How should journalists respond? Some people seem to think we should stand by while party leaders campaign non-stop, because we still cling to the genteel fiction that none of it is “real” until the Prime Minister finally visits Rideau Hall to launch a formal campaign. Maclean’s disagrees. The knowledge of a fixed election date, Oct. 19, has spurred a longer campaign than Canadians are used to. We are not interested in letting the party leaders set the terms of that campaign. We have some questions for them.
On Thursday, Aug. 6, from 8 to 10 p.m. EDT, our political editor, Paul Wells, will put those questions to four national party leaders: Harper, Mulcair, Trudeau and Green Leader Elizabeth May. The format will be straightforward. All the questions will come from Maclean’s, which will not share any of them with the parties before the debate begins. In recent years, these debates have become more complex, with questions coming from ever-larger panels of moderators, and hand-picked “ordinary Canadians” standing on street corners in front of TV news cameras. To be fair, that’s certainly one way to do it. We prefer simplicity. We hope to provoke a conversation.
Related: Where and when you can watch the Maclean’s National Leaders Debate
The Maclean’s debate will be the first in the history of Canadian elections that is not organized by several television networks pooling their resources as a consortium.
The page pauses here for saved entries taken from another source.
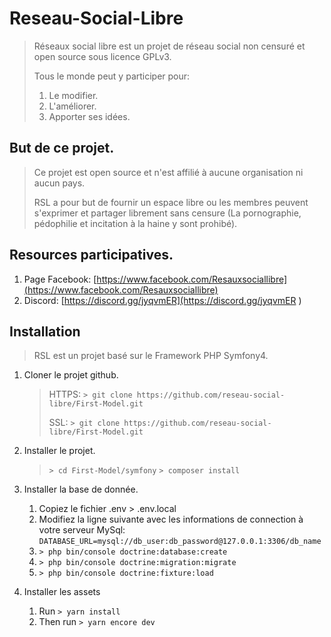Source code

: # Reseau-Social-Libre

> Réseaux social libre est un projet de réseau social non censuré et open source sous licence GPLv3.
> 
> Tous le monde peut y participer pour:
> 1. Le modifier.
> 2. L'améliorer.
> 3. Apporter ses idées.

## But de ce projet.

> Ce projet est open source et n'est affilié à aucune organisation ni aucun pays.
>
> RSL a pour but de fournir un espace libre ou les membres peuvent s'exprimer et partager librement sans censure (La pornographie, pédophilie et incitation à la haine y sont prohibé).

## Resources participatives.
1. Page Facebook: [https://www.facebook.com/Resauxsociallibre](https://www.facebook.com/Resauxsociallibre)
2. Discord: [https://discord.gg/jyqvmER](https://discord.gg/jyqvmER ) 

## Installation
> RSL est un projet basé sur le Framework PHP Symfony4.

1. Cloner le projet github.
    > HTTPS:  ``> git clone https://github.com/reseau-social-libre/First-Model.git``
    >
    > SSL: ``> git clone https://github.com/reseau-social-libre/First-Model.git``

2. Installer le projet.
    > ``> cd First-Model/symfony``
    > ``> composer install``
    
3. Installer la base de donnée.
    1. Copiez le fichier .env > .env.local
    2. Modifiez la ligne suivante avec les informations de connection à votre serveur MySql:
        ``DATABASE_URL=mysql://db_user:db_password@127.0.0.1:3306/db_name``
    3. ``> php bin/console doctrine:database:create``
    4. ``> php bin/console doctrine:migration:migrate``
    5. ``> php bin/console doctrine:fixture:load``
    
4. Installer les assets
    1. Run ``> yarn install``
    2. Then run ``> yarn encore dev``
It will not be the last. The consortium model made sense when broadcast technology was exotic and cost a mint. It still makes sense for the networks, but there is no need for anyone else to grant them a permanent oligopoly. Already, other news organizations—and, in the case of the Munk Debates, a different kind of organization entirely—have announced they’ll welcome leaders in debates this year, too.
Why does the Maclean’s debate stand out? For one thing, ours is the first. It marks an end to the phony-war segment of the endless 2015 campaign and launches the real conversation. (Is August too soon for a debate? On the contrary. We’d have been happy to do this in March or June. We’re not ahead of the campaign; we’re finally catching up to it.) Second, it’s the most complete debate on offer: the only English-language debate in which the leaders of the Conservative, New Democratic, Liberal and Green parties have all agreed to participate. The Conservatives have said Harper won’t participate in the network consortium debates in October. And the Globe and Mail and Munk debates have decided, for whatever reason, not to invite Elizabeth May, despite polls showing that most Canadians feel she should participate. Finally, unlike other debates devoted only to the economy or to foreign policy, ours will cover a broad range of topics, giving viewers the best understanding of leaders’ thinking across all the issues any government will face.
In an interview with Maclean’s in May, Brian Mulroney dismissed the notion that debates don’t change campaigns. “They don’t, eh? You’re looking at a guy who made it to 24 Sussex because of [televised debates],” Mulroney said. Alberta NDP Leader Rachel Notley “made it to the premier’s position because of television debates. So I think that the television debates in the next election may turn out to be the most important since 1984.”
Sometimes, in other election years, the stakes of the decision facing Canadians might not have seemed very high: Perhaps the times were tranquil, the results a foregone conclusion, or the differences among parties negligible. That’s obviously not the case this year. There are big questions to resolve about the role of government in the life of the nation. The race is wide open. And the parties have important business to settle among them, on their starkly divergent philosophies of government’s role. It’s a good time to have a debate. We’re looking forward to ours.